When I was in France in 2010, I learned that it’s considered a major social faux pas if you walk up to a store clerk and just start asking for something without saying “Bonjour” and waiting for them to respond. In other words, you’re supposed to be nice to people, as a rule, and if you can’t be bothered to do that, people will think you’re a rude jerk. Carole and I consistently followed that rule, and we had a wonderful time. I suspect that people who come back from France complaining about snooty Parisians simply took for granted that they can treat people overseas the way they treat people back here at home, namely, like doormats.
I’ve tried to practice the same principle here in the USA. I don’t curse out a barista who screws up my drink. I just smile and wait to get their attention and politely explain. I let strangers merge in in front of me in traffic. I hold doors open for people who are carrying a lot of stuff. When I eat in a restaurant I compulsively clean up after myself, stacking places and silverware and making sure I haven’t left straw wrappers and napkins and bits of food everywhere. I’m nice to my waiter or waitress and don’t make their job harder than it has to be. I don’t assume that a customer service representative on the other end of a phone line is a faceless drone of some kind who exists solely for me to vent my spleen on. When they ask how I am, I cheerfully exclaim something like “I’m livin’ the dream! I’m a Green Mountain Power customer!” Nearly every time, I get told that I’m the first person with a positive/cheerful outlook they’ve talked to all day. And so on, and so on.

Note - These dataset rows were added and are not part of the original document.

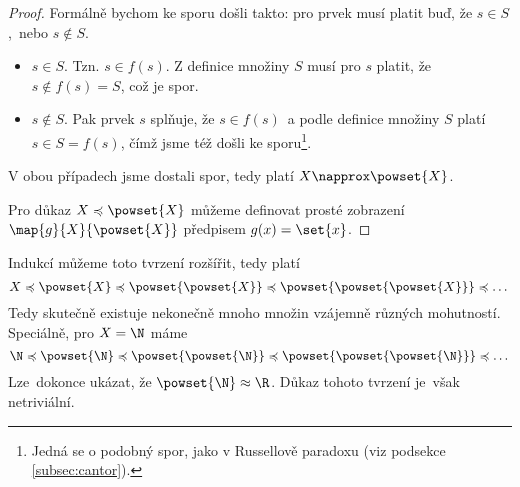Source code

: \begin{proof}
    Formálně bychom ke sporu došli takto: pro prvek musí platit buď, že $s\in S$,~nebo $s\notin S$.
    \begin{itemize}
        \item $s\in S$. Tzn. $s\in f(s)$. Z definice množiny $S$ musí pro $s$ platit, že $s\notin f(s)=S$, což je spor.
        \item $s\notin S$. Pak prvek $s$ splňuje, že $s\in f(s)$~a podle definice množiny $S$ platí $s\in S=f(s)$, čímž jsme též došli ke sporu\footnote{Jedná se o podobný spor, jako v Russellově paradoxu (viz podsekce \ref{subsec:cantor}).}.
    \end{itemize}
    V obou případech jsme dostali spor, tedy platí $X\napprox\powset{X}$.\par
    Pro důkaz $X\preccurlyeq\powset{X}$ můžeme definovat prosté zobrazení $\map{g}{X}{\powset{X}}$ předpisem $g(x)=\set{x}$.
\end{proof}
Indukcí můžeme toto tvrzení rozšířit, tedy platí
\begin{equation*}
    X\preccurlyeq\powset{X}\preccurlyeq\powset{\powset{X}}\preccurlyeq\powset{\powset{\powset{X}}}\preccurlyeq\dots
\end{equation*}
Tedy skutečně existuje nekonečně mnoho množin vzájemně různých mohutností. Speciálně, pro $X=\N$ máme
\begin{equation*}
    \N\preccurlyeq\powset{\N}\preccurlyeq\powset{\powset{\N}}\preccurlyeq\powset{\powset{\powset{\N}}}\preccurlyeq\dots
\end{equation*}
Lze~dokonce ukázat, že $\powset{\N}\approx\R$. Důkaz tohoto tvrzení je~však netriviální.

I don’t think my trying hard to be polite makes me an awesome guy. I still do a lot of annoying things that I wish I could stop. I talk too much. I think I’m funnier than I really am. I can be absolutely clueless at times. I have a hard time realizing when people don’t want me around. I sometimes have a really bad temper… but even if I’m mad enough to chew nails and spit out thumbtacks, I’d still stop and smile and hold a door open for a stranger and I’d still say “Please” and “Thank you” where appropriate. I’m not going to take out my bad mood on some poor hapless soul just trying to get through their day.
What bothers me is that my point of view is apparently uncommon enough that day after day, people I meet comment on it and act like it’s something unusual. Frankly, that makes me kind of sad. If a jackass like me can generally manage to be halfway nice to people, why can’t the vast majority of humanity?
I’m not asking for compliments here. Really, I’m not. I know this all sounds like a massive #humblebrag post, but that wasn’t my intent. I’m actually curious what other people think. Are people generally jerks as a rule, with some exceptions, or is the answer more that most people aren’t jerks, but the ones who are are such assholes that we tend to remember them and not the ordinary people in the middle of the bell curve?